__What this task involves__: Please keep to the lines below from the one with "3. Advanced Normalization" through the one with "Image normalization (background", and restate them word for word, ends included.
Top of Dataset entries
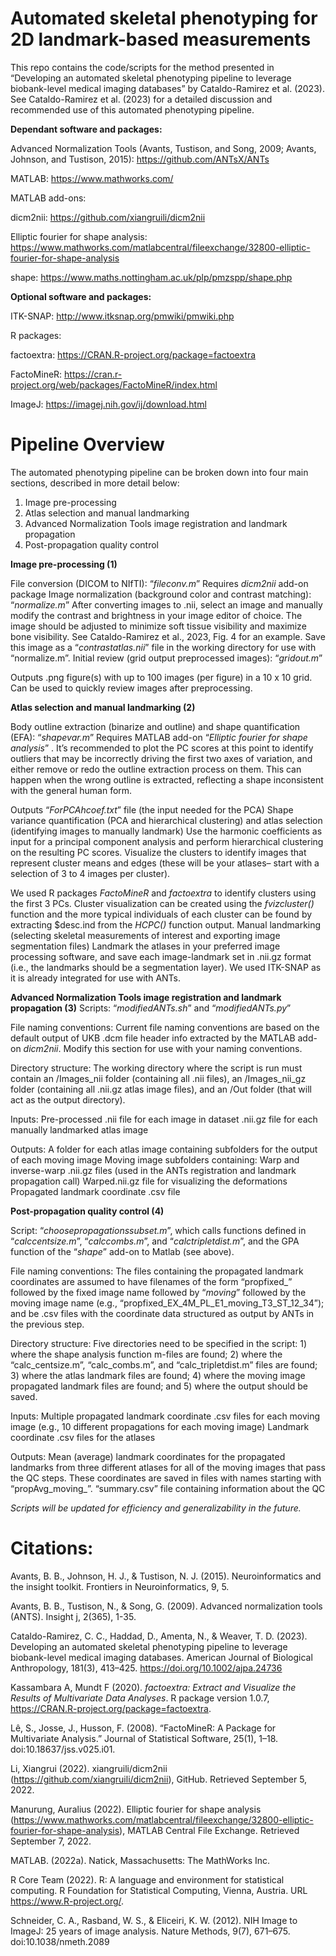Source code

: # Automated skeletal phenotyping for 2D landmark-based measurements

This repo contains the code/scripts for the method presented in “Developing an automated skeletal phenotyping pipeline to leverage biobank-level medical imaging databases” by Cataldo-Ramirez et al. (2023). See Cataldo-Ramirez et al. (2023) for a detailed discussion and recommended use of this automated phenotyping pipeline. 

**Dependant software and packages:**

Advanced Normalization Tools (Avants, Tustison, and Song, 2009; Avants, Johnson, and Tustison, 2015): https://github.com/ANTsX/ANTs

MATLAB: https://www.mathworks.com/

MATLAB add-ons:

dicm2nii: https://github.com/xiangruili/dicm2nii

Elliptic fourier for shape analysis: https://www.mathworks.com/matlabcentral/fileexchange/32800-elliptic-fourier-for-shape-analysis

shape: https://www.maths.nottingham.ac.uk/plp/pmzspp/shape.php

**Optional software and packages:**

ITK-SNAP: http://www.itksnap.org/pmwiki/pmwiki.php

R packages:

factoextra: https://CRAN.R-project.org/package=factoextra

FactoMineR: https://cran.r-project.org/web/packages/FactoMineR/index.html

ImageJ: https://imagej.nih.gov/ij/download.html


# Pipeline Overview
The automated phenotyping pipeline can be broken down into four main sections, described in more detail below:
1. Image pre-processing
2. Atlas selection and manual landmarking
3. Advanced Normalization Tools image registration and landmark propagation
4. Post-propagation quality control



**Image pre-processing (1)**

File conversion (DICOM to NIfTI): “*fileconv.m*”
Requires *dicm2nii* add-on package
Image normalization (background color and contrast matching): “*normalize.m*”
After converting images to .nii, select an image and manually modify the contrast and brightness in your image editor of choice. The image should be adjusted to minimize soft tissue visibility and maximize bone visibility. See Cataldo-Ramirez et al., 2023, Fig. 4 for an example. Save this image as a “*contrastatlas.nii*” file in the working directory for use with “normalize.m”.
Initial review (grid output preprocessed images): “*gridout.m*”

Outputs .png figure(s) with up to 100 images (per figure) in a 10 x 10 grid. Can be used to quickly review images after preprocessing. 

**Atlas selection and manual landmarking (2)**

Body outline extraction (binarize and outline) and shape quantification (EFA): “*shapevar.m*”
Requires MATLAB add-on “*Elliptic fourier for shape analysis*”
. It’s recommended to plot the PC scores at this point to identify outliers that may be incorrectly driving the first two axes of variation, and either remove or redo the outline extraction process on them. This can happen when the wrong outline is extracted, reflecting a shape inconsistent with the general human form.

Outputs “*ForPCAhcoef.txt*” file (the input needed for the PCA)
Shape variance quantification (PCA and hierarchical clustering) and atlas selection (identifying images to manually landmark)
Use the harmonic coefficients as input for a principal component analysis and perform hierarchical clustering on the resulting PC scores. Visualize the clusters to identify images that represent cluster means and edges (these will be your atlases– start with a selection of 3 to 4 images per cluster). 

We used R packages *FactoMineR* and *factoextra* to identify clusters using the first 3 PCs. Cluster visualization can be created using the *fvizcluster()* function and the more typical individuals of each cluster can be found by extracting $desc.ind from the *HCPC()* function output.
Manual landmarking (selecting skeletal measurements of interest and exporting image segmentation files)
Landmark the atlases in your preferred image processing software, and save each image-landmark set in .nii.gz format (i.e., the landmarks should be a segmentation layer). We used ITK-SNAP as it is already integrated for use with ANTs.

**Advanced Normalization Tools image registration and landmark propagation (3)**
Scripts: “*modifiedANTs.sh*” and “*modifiedANTs.py*”

File naming conventions: Current file naming conventions are based on the default output of UKB .dcm file header info extracted by the MATLAB add-on *dicm2nii*. Modify this section for use with your naming conventions.

Directory structure: The working directory where the script is run must contain an /Images_nii folder (containing all .nii files), an /Images_nii_gz folder (containing all .nii.gz atlas image files), and an /Out folder (that will act as the output directory).

Inputs:
Pre-processed .nii file for each image in dataset
.nii.gz file for each manually landmarked atlas image

Outputs:
A folder for each atlas image containing subfolders for the output of each moving image
Moving image subfolders containing:
Warp and inverse-warp .nii.gz files (used in the ANTs registration and landmark propagation call)
Warped.nii.gz file for visualizing the deformations
Propagated landmark coordinate .csv file


**Post-propagation quality control (4)**

Script: “*choosepropagationssubset.m*”, which calls functions defined in “*calccentsize.m*”, “*calccombs.m*”, and “*calctripletdist.m*”, and the GPA function of the “*shape*” add-on to Matlab (see above).

File naming conventions: The files containing the propagated landmark coordinates are assumed to have filenames of the form “propfixed_” followed by the fixed image name followed by “_moving_” followed by the moving image name (e.g., “propfixed_EX_4M_PL_E1_moving_T3_ST_12_34”); and be .csv files with the coordinate data structured as output by ANTs in the previous step.

Directory structure: Five directories need to be specified in the script: 1) where the shape analysis function m-files are found; 2) where the “calc_centsize.m”, “calc_combs.m”, and “calc_tripletdist.m” files are found; 3) where the atlas landmark files are found; 4) where the moving image propagated landmark files are found; and 5) where the output should be saved.

Inputs:
Multiple propagated landmark coordinate .csv files for each moving image (e.g., 10 different propagations for each moving image)
Landmark coordinate .csv files for the atlases

Outputs:
Mean (average) landmark coordinates for the propagated landmarks from three different atlases for all of the moving images that pass the QC steps. These coordinates are saved in files with names starting with “propAvg_moving_”.
“summary.csv” file containing information about the QC



*Scripts will be updated for efficiency and generalizability in the future.*



# Citations:
Avants, B. B., Johnson, H. J., & Tustison, N. J. (2015). Neuroinformatics and the insight toolkit. Frontiers in Neuroinformatics, 9, 5. 

Avants, B. B., Tustison, N., & Song, G. (2009). Advanced normalization tools (ANTS). Insight j, 2(365), 1-35.

Cataldo-Ramirez, C. C., Haddad, D., Amenta, N., & Weaver, T. D. (2023). Developing an automated skeletal phenotyping pipeline to leverage biobank-level medical imaging databases. American Journal of Biological Anthropology, 181(3), 413–425. https://doi.org/10.1002/ajpa.24736

Kassambara A, Mundt F (2020). _factoextra: Extract and Visualize the Results of Multivariate Data Analyses_. R package version 1.0.7, <https://CRAN.R-project.org/package=factoextra>. 

Lê, S., Josse, J., Husson, F. (2008). “FactoMineR: A Package for Multivariate Analysis.” Journal of Statistical Software, 25(1), 1–18. doi:10.18637/jss.v025.i01.

Li, Xiangrui (2022). xiangruili/dicm2nii (https://github.com/xiangruili/dicm2nii), GitHub. Retrieved September 5, 2022.

Manurung, Auralius (2022). Elliptic fourier for shape analysis (https://www.mathworks.com/matlabcentral/fileexchange/32800-elliptic-fourier-for-shape-analysis), MATLAB Central File Exchange. Retrieved September 7, 2022.

MATLAB. (2022a). Natick, Massachusetts: The MathWorks Inc.

R Core Team (2022). R: A language and environment for statistical computing. R Foundation for
Statistical Computing, Vienna, Austria. URL https://www.R-project.org/.

Schneider, C. A., Rasband, W. S., & Eliceiri, K. W. (2012). NIH Image to ImageJ: 25 years of image analysis. Nature Methods, 9(7), 671–675. doi:10.1038/nmeth.2089

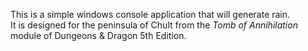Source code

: This is a simple windows console application that will generate rain. </br>
It is designed for the peninsula of Chult from the <i>Tomb of Annihilation</i> module of Dungeons & Dragon 5th Edition.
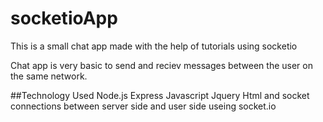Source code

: # socketioApp
This is a small chat  app made with the help of tutorials using socketio

Chat app is very basic to send and reciev messages between the user on the same network.

##Technology Used
Node.js
Express
Javascript
Jquery
Html
 and socket connections between server side and user side useing socket.io
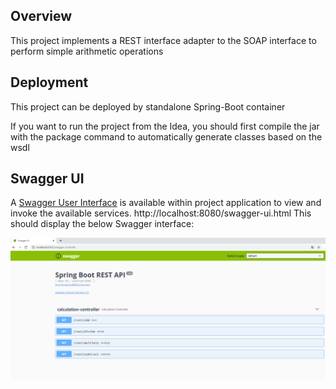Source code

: ## Overview

This project implements a REST interface adapter to the SOAP interface to perform simple arithmetic operations

## Deployment

This project can be deployed by standalone Spring-Boot container

If you want to run the project from the Idea, you should first compile the jar with the package command to automatically generate classes based on the wsdl


## Swagger UI

A [Swagger User Interface](http://swagger.io/swagger-ui/) is available within project application to view and invoke the available services. http://localhost:8080/swagger-ui.html  This should display the below Swagger interface:

![](images/swagger.png "Swagger User Interface")
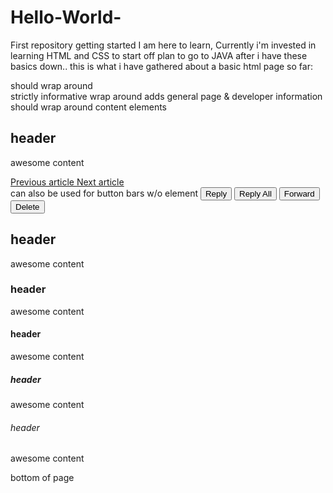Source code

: # Hello-World-
First repository getting started
I am here to learn, Currently i'm invested in learning HTML and CSS to start off
plan to go to JAVA after i have these basics down.. this is what i have gathered about a basic html page so far:

<!DOCTYPE html>
<html> <!--Wrap opening tag to be used for entire page-->

<head> should wrap around
<style>plethora of CSS stuff</style> 
<main id=".."> strictly informative wrap around
 <Meta/> adds general page & developer information
<title> Make sense without context</title> 
  </main> <!--main tags should exclude nesting CSS? please confirm if true-->
</head>
<body> should wrap around content elements

<section> <!--provides all purpose divider-->
<h1> header </h1> <p> awesome content </p>
 </section>

<section> <!--can be used without a <h> element rarely. a good example is as a divider for a link bar for navigation-->
<a href="#"> Previous article </a>
<a href="#"> Next article </a>
</section> 

<section> can also be used for button bars w/o <h> element
<button class="reply"> Reply </button>
<button class="reply-all"> Reply All </button>
<button class="fwd"> Forward </button>
<button class="del"> Delete </button>
</section>

<div> <!--this section wrap divides for purpose of styling-->
<h2> header </h2> <p> awesome content </p> 
</div>

<article> <!--used for standalone article, blogs mainly-->
<h3> header </h3> <p> awesome content </p> 
</article>

<aside> <!--used for cousin material like relevant link or bio-->
<h4> header </h4> <p> awesome content </p> 
</aside>

<h5> header </h5> <p> awesome content </p> 
<h6> header </h6> <p> awesome content </p> 
</body>

<footer> bottom of page</footer>

</html> <!--Closing wrap element so everything functions/validates-->
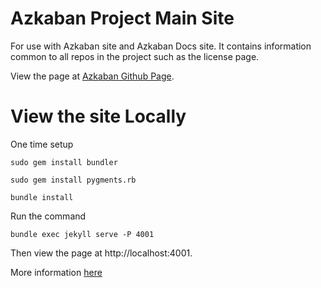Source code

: Azkaban Project Main Site
====================

For use with Azkaban site and Azkaban Docs site. It contains information common
to all repos in the project such as the license page.

View the page at [Azkaban Github Page](http://azkaban.github.io/).

View the site Locally
========

One time setup

    sudo gem install bundler

    sudo gem install pygments.rb

    bundle install

Run the command

	bundle exec jekyll serve -P 4001

Then view the page at http://localhost:4001.

More information [here](https://help.github.com/articles/using-jekyll-with-pages/)
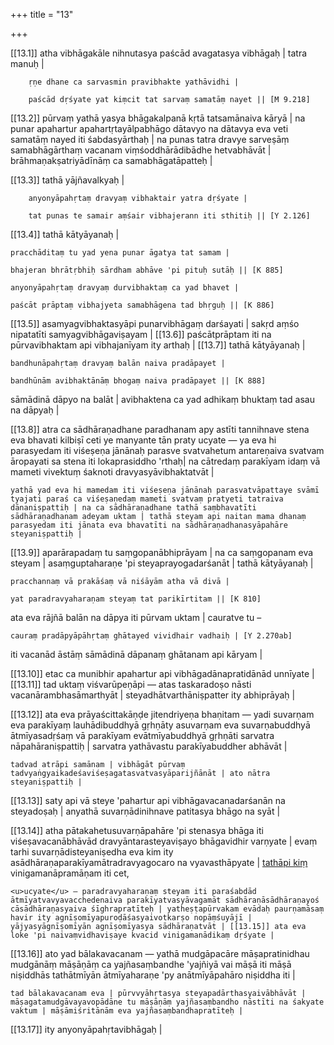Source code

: +++
title = "13"

+++

[[13.1]] atha vibhāgakāle nihnutasya paścād avagatasya vibhāgaḥ | tatra manuḥ |

		ṛṇe dhane ca sarvasmin pravibhakte yathāvidhi |

		paścād dṛśyate yat kiṃcit tat sarvaṃ samatāṃ nayet || [M 9.218]

[[13.2]] pūrvaṃ yathā yasya bhāgakalpanā kṛtā tatsamānaiva kāryā | na punar apahartur apahartṛtayālpabhāgo dātavyo na dātavya eva veti samatāṃ nayed iti śabdasyārthaḥ | na punas tatra dravye sarveṣāṃ samabhāgārthaṃ vacanam viṃśoddhārādibādhe hetvabhāvāt | brāhmaṇakṣatriyādīnāṃ ca samabhāgatāpatteḥ |

[[13.3]] tathā yājñavalkyaḥ |

		anyonyāpahṛtaṃ dravyaṃ vibhaktair yatra dṛśyate |

		tat punas te samair aṃśair vibhajerann iti sthitiḥ || [Y 2.126]

[[13.4]] tathā kātyāyanaḥ |

	pracchāditaṃ tu yad yena punar āgatya tat samam |

	bhajeran bhrātṛbhiḥ sārdham abhāve 'pi pituḥ sutāḥ || [K 885]

	anyonyāpahṛtaṃ dravyaṃ durvibhaktaṃ ca yad bhavet |

	paścāt prāptaṃ vibhajyeta samabhāgena tad bhṛguḥ || [K 886]

[[13.5]] asamyagvibhaktasyāpi punarvibhāgaṃ darśayati | sakṛd aṃśo nipatatīti samyagvibhāgaviṣayam | [[13.6]] paścātprāptam iti na pūrvavibhaktam api vibhajanīyam ity arthaḥ | [[13.7]] tathā kātyāyanaḥ |

	bandhunāpahṛtaṃ dravyaṃ balān naiva pradāpayet |

	bandhūnām avibhaktānāṃ bhogaṃ naiva pradāpayet || [K 888]

sāmādinā dāpyo na balāt | avibhaktena ca yad adhikaṃ bhuktaṃ tad asau na dāpyaḥ |

[[13.8]] atra ca sādhāraṇadhane paradhanam apy astīti tannihnave stena eva bhavati kilbiṣī ceti ye manyante tān praty ucyate — ya eva hi parasyedam iti viśeṣeṇa jānānaḥ parasve svatvahetum antareṇaiva svatvam āropayati sa stena iti lokaprasiddho 'rthaḥ| na cātredaṃ parakīyam idaṃ vā mameti vivektuṃ śaknoti dravyasyāvibhaktatvāt |

	yathā yad eva hi mamedam iti viśeṣeṇa jānānaḥ parasvatvāpattaye svāmī tyajati paraś ca viśeṣaṇedaṃ mameti svatvaṃ pratyeti tatraiva dānaniṣpattiḥ | na ca sādhāraṇadhane tathā saṃbhavatīti sādhāraṇadhanam adeyam uktam | tathā steyam api naitan mama dhanaṃ parasyedam iti jānata eva bhavatīti na sādhāraṇadhanasyāpahāre steyaniṣpattiḥ |

[[13.9]] aparārapadaṃ tu saṃgopanābhiprāyam | na ca saṃgopanam eva steyam | asaṃguptaharaṇe 'pi steyaprayogadarśanāt | tathā kātyāyanaḥ |

	pracchannaṃ vā prakāśaṃ vā niśāyām atha vā divā |

	yat paradravyaharaṇam steyaṃ tat parikīrtitam || [K 810]

ata eva rājñā balān na dāpya iti pūrvam uktam | cauratve tu –

	cauraṃ pradāpyāpāhṛtaṃ ghātayed vividhair vadhaiḥ | [Y 2.270ab]

iti vacanād āstāṃ sāmādinā dāpanaṃ ghātanam api kāryam |

[[13.10]] etac ca munibhir apahartur api vibhāgadānapratidānād unnīyate | [[13.11]] tad uktaṃ viśvarūpeṇāpi — atas taskaradoṣo nāsti vacanārambhasāmarthyāt | steyadhātvarthāniṣpatter ity abhiprāyaḥ |

[[13.12]] ata eva prāyaścittakāṇḍe jitendriyeṇa bhaṇitam — yadi suvarṇam eva parakīyaṃ lauhādibuddhyā gṛhṇāty asuvarṇam eva suvarṇabuddhyā ātmīyasadṛśaṃ vā parakīyam evātmīyabuddhyā gṛhṇāti sarvatra nāpahāraniṣpattiḥ | sarvatra yathāvastu parakīyabuddher abhāvāt |

	tadvad atrāpi samānam | vibhāgāt pūrvaṃ tadvyaṅgyaikadeśaviśeṣagatasvatvasyāparijñānāt | ato nātra steyaniṣpattiḥ |

[[13.13]] saty api vā steye 'pahartur api vibhāgavacanadarśanān na steyadoṣaḥ | anyathā suvarṇādinihnave patitasya bhāgo na syāt |

[[13.14]] atha pātakahetusuvarṇāpahāre 'pi stenasya bhāga iti viśeṣavacanābhāvād dravyāntarasteyaviṣayo bhāgavidhir varṇyate | evaṃ tarhi suvarṇādisteyaniṣedha eva kim ity asādhāraṇaparakīyamātradravyagocaro na vyavasthāpyate | <u>tathāpi kiṃ</u> vinigamanāpramāṇam iti cet,

	<u>ucyate</u> — paradravyaharaṇaṃ steyam iti paraśabdād ātmīyatvavyavacchedenaiva parakīyatvasyāvagamāt sādhāraṇāsādhāraṇayoś cāsādhāraṇasyaiva śīghrapratīteḥ | yatheṣṭapūrvakam evādaḥ paurṇamāsaṃ havir ity agnīṣomīyapuroḍāśasyaivotkarṣo nopāṃśuyājī | yājyasyāgnīṣomīyān agnīṣomīyasya sādhāraṇatvāt | [[13.15]] ata eva loke 'pi naivaṃvidhaviṣaye kvacid vinigamanādikaṃ dṛśyate |

[[13.16]] ato yad bālakavacanam — yathā mudgāpacāre māṣapratinidhau mudgānāṃ māṣāṇāṃ ca yajñasaṃbandhe 'yajñiyā vai māṣā iti māṣā niṣiddhās tathātmīyān ātmīyaharaṇe 'py anātmīyāpahāro niṣiddha iti |

	tad bālakavacanam eva | pūrvvyāhṛtasya steyapadārthasyaivābhāvāt | māṣagatamudgāvayavopādāne tu māṣāṇāṃ yajñasaṃbandho nāstīti na śakyate vaktum | māṣāmiśritānām eva yajñasaṃbandhapratīteḥ |

[[13.17]] ity anyonyāpahṛtavibhāgaḥ |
Bottom of Dataset entries
__Task output__:
3. Advanced Normalization Tools image registration and landmark propagation
4. Post-propagation quality control



**Image pre-processing (1)**

File conversion (DICOM to NIfTI): “*fileconv.m*”
Requires *dicm2nii* add-on package
Image normalization (background color and contrast matching): “*normalize.m*”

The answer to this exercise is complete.